Later, a sudden deep sleep that engulfs you for an hour, until the heat wakens you again. And then that wetness is annoying and you want to wipe it away…how tired or fastidious you are lets you use a sheet or stumble into the bathroom to find a towel. Either, a long cool drink and you sleep again, pressed against the coldly damp skin beside you, too sensually alive to be clammy, though not bearable unless it’s that of a lover.

8. Still number 8 to come. Can I omit the English seaside holiday? Surely not, for I grew up by the seaside. I have watched those stalwart holidaymakers, determined to enjoy their break, whatever the weather. We stride along the prom, holding our umbrellas against the driving rain, we crowd onto the beach at the least glimmer of sun, we splash merrily in the sea, bobbing under the water as quickly as possible and staying there, as the water, however cold, is not as chilling as the wind. And then the chattering of children’s teeth as they are rubbed down with a scratchy, sandy towel, until the sound of an icecream van is heard, when they warm up in an instant at the prospect of a 99. No, them, not you, not a 69, shuttup, this is a family blog, you know.

And the next day, the sun blazes down and we rub sunblock carefully on our children and always forget a bit of ourself, so that we glow red the next day on our neck or shoulders or ears.

I like all the seasons. Probably, I like springtime best. But summer is good. I like summer.

Z is startled

Indeed I am. When I checked, I discovered that my Photobucket account has had 6000 viewings in the past month. And not one of them by me! I don’t often use it, I leave uploaded pictures to languish unlabelled and unprinted on my desktop, in the main.

I didn’t know that one’s album is open to all, unless one opts out, because I wasn’t told. Why would I? More puzzlingly, why on earth would 6000 people (or maybe 1 person 6000 times, or any permutation in between) would look?

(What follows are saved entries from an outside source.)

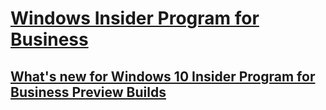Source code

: # [Windows Insider Program for Business](index.md)
## [What's new for Windows 10 Insider Program for Business Preview Builds](Whats-new-wip-at-work-pro.md)
<!--## [Getting started with Windows Insider Program for Server](Get-started-wip-at-work.md)-->
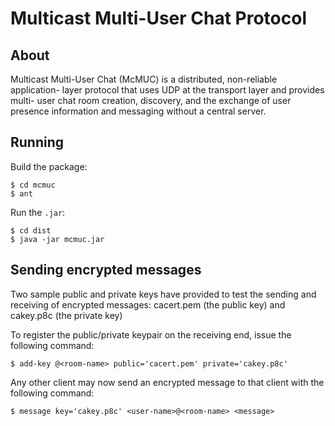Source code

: # Multicast Multi-User Chat Protocol

## About
Multicast Multi-User Chat (McMUC) is a distributed, non-reliable application-
layer protocol that uses UDP at the transport layer and provides multi- user
chat room creation, discovery, and the exchange of user presence information and
messaging without a central server.

## Running
Build the package:

    $ cd mcmuc
    $ ant

Run the `.jar`:

    $ cd dist
    $ java -jar mcmuc.jar
    
## Sending encrypted messages
Two sample public and private keys have provided to test the sending and receiving of encrypted messages:
cacert.pem (the public key) and cakey.p8c (the private key)

To register the public/private keypair on the receiving end, issue the following command:

	$ add-key @<room-name> public='cacert.pem' private='cakey.p8c'

Any other client may now send an encrypted message to that client with the following command:

	$ message key='cakey.p8c' <user-name>@<room-name> <message>
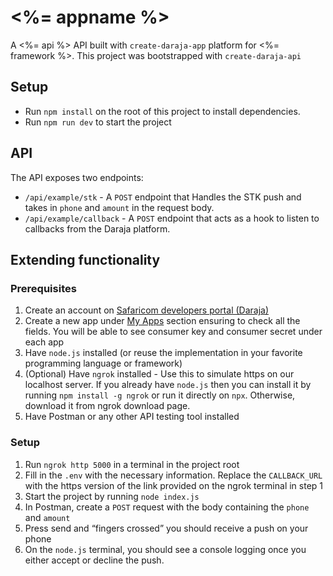 # <%= appname %>

A <%= api %> API built with `create-daraja-app` platform for <%= framework %>. This project was bootstrapped with `create-daraja-api`

## Setup

- Run `npm install` on the root of this project to install dependencies.
- Run `npm run dev` to start the project

## API

The API exposes two endpoints:

- `/api/example/stk` - A `POST` endpoint that Handles the STK push and takes in `phone` and `amount` in the request body.
- `/api/example/callback` - A `POST` endpoint that acts as a hook to listen to callbacks from the Daraja platform.

## Extending functionality

### Prerequisites

1. Create an account on [Safaricom developers portal (Daraja)](https://developer.safaricom.co.ke/)
2. Create a new app under [My Apps](https://developer.safaricom.co.ke/MyApps) section ensuring to check all the fields. You will be able to see consumer key and consumer secret under each app
3. Have `node.js` installed (or reuse the implementation in your favorite programming language or framework)
4. (Optional) Have `ngrok` installed - Use this to simulate https on our localhost server. If you already have `node.js` then you can install it by running `npm install -g ngrok` or run it directly on `npx`. Otherwise, download it from ngrok download page.
5. Have Postman or any other API testing tool installed

### Setup

1. Run `ngrok http 5000` in a terminal in the project root
2. Fill in the `.env` with the necessary information. Replace the `CALLBACK_URL` with the https version of the link provided on the ngrok terminal in step 1
3. Start the project by running `node index.js`
4. In Postman, create a `POST` request with the body containing the `phone` and `amount`
5. Press send and “fingers crossed” you should receive a push on your phone
6. On the `node.js` terminal, you should see a console logging once you either accept or decline the push.
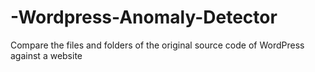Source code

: # -Wordpress-Anomaly-Detector
Compare the files and folders of the original source code of WordPress against a website
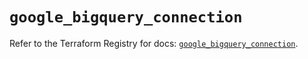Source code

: # `google_bigquery_connection`

Refer to the Terraform Registry for docs: [`google_bigquery_connection`](https://registry.terraform.io/providers/hashicorp/google-beta/6.50.0/docs/resources/google_bigquery_connection).
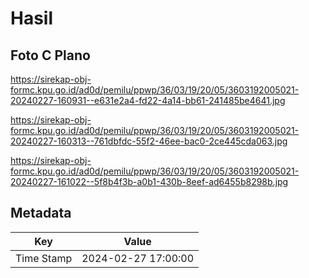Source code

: # Hasil

## Foto C Plano

https://sirekap-obj-formc.kpu.go.id/ad0d/pemilu/ppwp/36/03/19/20/05/3603192005021-20240227-160931--e631e2a4-fd22-4a14-bb61-241485be4641.jpg

https://sirekap-obj-formc.kpu.go.id/ad0d/pemilu/ppwp/36/03/19/20/05/3603192005021-20240227-160313--761dbfdc-55f2-46ee-bac0-2ce445cda063.jpg

https://sirekap-obj-formc.kpu.go.id/ad0d/pemilu/ppwp/36/03/19/20/05/3603192005021-20240227-161022--5f8b4f3b-a0b1-430b-8eef-ad6455b8298b.jpg


## Metadata

| Key        | Value               |
| ---------- | ------------------- |
| Time Stamp | 2024-02-27 17:00:00 |



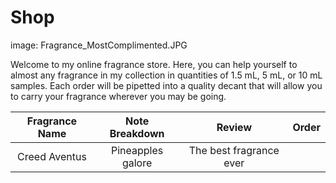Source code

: # Shop
image: Fragrance_MostComplimented.JPG

Welcome to my online fragrance store. Here, you can help yourself to almost any fragrance in my collection in quantities of 1.5 mL, 5 mL, or 10 mL samples. Each order will be pipetted into a quality decant that will allow you to carry your fragrance wherever you may be going. 



| Fragrance Name | Note Breakdown | Review | Order |
|:---:|:---:|:---:|:---:|
| Creed Aventus  | Pineapples galore | The best fragrance ever | 

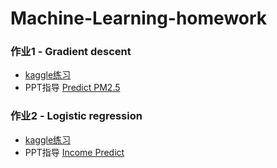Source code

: # Machine-Learning-homework

### 作业1 - Gradient descent
- [kaggle练习](https://www.kaggle.com/c/ml2019spring-hw1/overview)  
- PPT指导 [Predict PM2.5 ](https://docs.google.com/presentation/d/1TkPQoOPyDY9IzzuaVsYq1E26D1NTmi_QA9S9c-rw9K8/edit#slide=id.g5047f99cc6_0_332)    

### 作业2 - Logistic regression
- [kaggle练习](https://www.kaggle.com/c/ml2019spring-hw2/overview)
- PPT指导 [Income Predict ](https://docs.google.com/presentation/d/1f4a81OqeG27pRHuqHXg7Qi0KJ4SlLBDpe9ljNu3IXT0/edit#slide=id.p1)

Anyway, I’ve opted out and logged out now, which is why I felt able to post that truly incompetent filmette. I am not, as you see, ashamed of my foolishness. There are things I can do, things I can’t and things I have a go at. Mostly the last.

I used to be shy and cautious, until I embraced that last. It’s quite some years ago, now, but it made a difference to me. I’d not go back.

Friday night and Saturday morning. And Saturday afternoon, up to about 3 o’clock

My son Ro doesn’t quite know what to make of me any more. He thinks I am regressing somewhat and, indeed, he may be right.

An example follows, of course. Yesterday evening, we were talking about something internet-related and I said “Ooh, there’s something I ought to tell you about.” “Please don’t,” he said. “I’ve a feeling it’d only worry me.

You know,” he continued, “Sometimes I think that you’re here preparing me for being a parent.”

This morning, back in the shop – well, what else is new? Today, Yagnub had an exciting Event. To tie up with the flower festival (I think, I don’t always follow current affairs) in St Mary’s the redundant church that seems to be used an awful lot for a redundant church, there was a Bridal theme day with a Big Parade. Shop windows were decorated to fit the theme! Not Al’s – for one thing, the windows are already used fully to display his wares and there would be nowhere else to put them, and for another, few people think mainly of greengrocery when planning their wedding. Al did, of course, the reception marquee was decorated with baskets of vegetables rather than flowers, but I don’t think this has created a fashion yet.

After the parade, the brides were going to the church to eat strawberries (yes, we provided them) and drink champagne.

Pictures? I thought you’d never ask.

Approaching the Butter Cross

Ooh, the local Press

Collection buckets for St Mary’s at the ready

I know, a really awful photo. And yes, that is my reflection. But I’d like to make it clear that it’s just the way my tshirt ruckled, that was NOT my fleshy midriff. No one would call me thin, but I do go in at the waist.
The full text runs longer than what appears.